メレニア・メイジ編
1
──全員地獄に落ちろ。
そう吐き捨てた自分の言葉に、プリシラはばっと目を覚ました。
「はーっ、はーっ」と自分の口から漏れ出る荒い息に驚き、激しく上下する胸に手を当てるとドクドクという心臓の鼓動が感じられて──
「あれ……私、生きて、る……?」
自分が生きているという事実に驚愕した。
しかも、自分が今まで横たわっていたのは薄い布団ではなく、柔らかいベッド。
ここ数年間ベッドで寝た記憶のないプリシラは、自分がベッドで寝ていたという事実に驚き、それから周囲を見回すと、かつての自分の部屋と全く同じ家具配置がされていて、軽い目眩を覚えた。
「……どういうこと?」
この奇妙な状況に、プリシラは混乱した。
だが、プリシラの真正面にあるドレッサーの鏡に写りこんだ自分の姿を見て、彼女は言葉を失った。
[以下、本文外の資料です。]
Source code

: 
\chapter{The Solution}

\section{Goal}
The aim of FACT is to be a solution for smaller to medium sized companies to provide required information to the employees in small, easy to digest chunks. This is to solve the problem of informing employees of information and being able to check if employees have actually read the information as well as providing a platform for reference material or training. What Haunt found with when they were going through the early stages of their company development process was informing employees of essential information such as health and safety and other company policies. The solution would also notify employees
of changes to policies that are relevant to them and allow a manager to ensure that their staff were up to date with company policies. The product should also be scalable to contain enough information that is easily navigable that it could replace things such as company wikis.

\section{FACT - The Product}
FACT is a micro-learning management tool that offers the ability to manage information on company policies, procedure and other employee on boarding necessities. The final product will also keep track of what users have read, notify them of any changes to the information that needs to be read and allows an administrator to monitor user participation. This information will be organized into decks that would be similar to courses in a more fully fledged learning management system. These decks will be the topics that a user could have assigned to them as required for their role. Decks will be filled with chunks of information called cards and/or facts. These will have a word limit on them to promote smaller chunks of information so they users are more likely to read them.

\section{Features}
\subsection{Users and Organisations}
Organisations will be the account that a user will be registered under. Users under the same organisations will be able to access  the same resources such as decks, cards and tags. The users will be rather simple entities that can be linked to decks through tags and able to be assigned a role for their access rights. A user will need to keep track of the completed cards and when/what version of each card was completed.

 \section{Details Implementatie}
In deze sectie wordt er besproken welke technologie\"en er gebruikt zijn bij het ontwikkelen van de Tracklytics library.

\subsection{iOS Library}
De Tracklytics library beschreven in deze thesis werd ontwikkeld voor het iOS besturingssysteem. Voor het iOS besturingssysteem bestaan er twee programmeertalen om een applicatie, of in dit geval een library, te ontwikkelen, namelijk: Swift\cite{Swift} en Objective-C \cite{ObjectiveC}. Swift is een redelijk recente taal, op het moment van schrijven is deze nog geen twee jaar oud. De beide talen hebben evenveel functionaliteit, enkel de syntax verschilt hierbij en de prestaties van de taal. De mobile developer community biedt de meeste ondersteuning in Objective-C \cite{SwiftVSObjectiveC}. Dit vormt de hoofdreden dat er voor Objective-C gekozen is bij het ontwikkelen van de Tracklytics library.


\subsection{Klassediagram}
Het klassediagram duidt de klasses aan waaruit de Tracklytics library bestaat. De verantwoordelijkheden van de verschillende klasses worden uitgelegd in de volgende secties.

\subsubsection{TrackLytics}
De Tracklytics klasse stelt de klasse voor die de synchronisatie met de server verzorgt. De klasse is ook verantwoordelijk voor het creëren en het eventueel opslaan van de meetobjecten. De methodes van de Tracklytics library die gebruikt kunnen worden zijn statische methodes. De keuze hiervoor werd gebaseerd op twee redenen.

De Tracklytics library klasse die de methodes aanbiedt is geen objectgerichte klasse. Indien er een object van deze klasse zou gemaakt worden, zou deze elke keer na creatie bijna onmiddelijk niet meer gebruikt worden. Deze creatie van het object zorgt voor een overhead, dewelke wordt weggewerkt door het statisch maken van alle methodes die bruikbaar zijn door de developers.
光沢のある艶やかな灰髪に、血色の通った雪のように白い肌。そして頬はふっくらと丸みを帯び、プリシラが最後に見た老婆のような自分の姿とはかけ離れた美しい少女が写っていた。
「これは……私?」
プリシラが戸惑うのも無理もない。
鏡に写る彼女の姿は、牢屋で見た老婆のような姿でも、18歳の自分の姿でもない、まだあどけなさの残る過去の自分の姿なのだから。
プリシラは、しばらくの間鏡に写る自分の姿を眺めていたが、自分の黒焦げになった足を思いだし、勢いよく毛布を捲った。
「……焦げてない」
プリシラの18の頃より少し小さなその足は、きちんと血の通った白い自分の足だ。黒く焦げてなんかいない。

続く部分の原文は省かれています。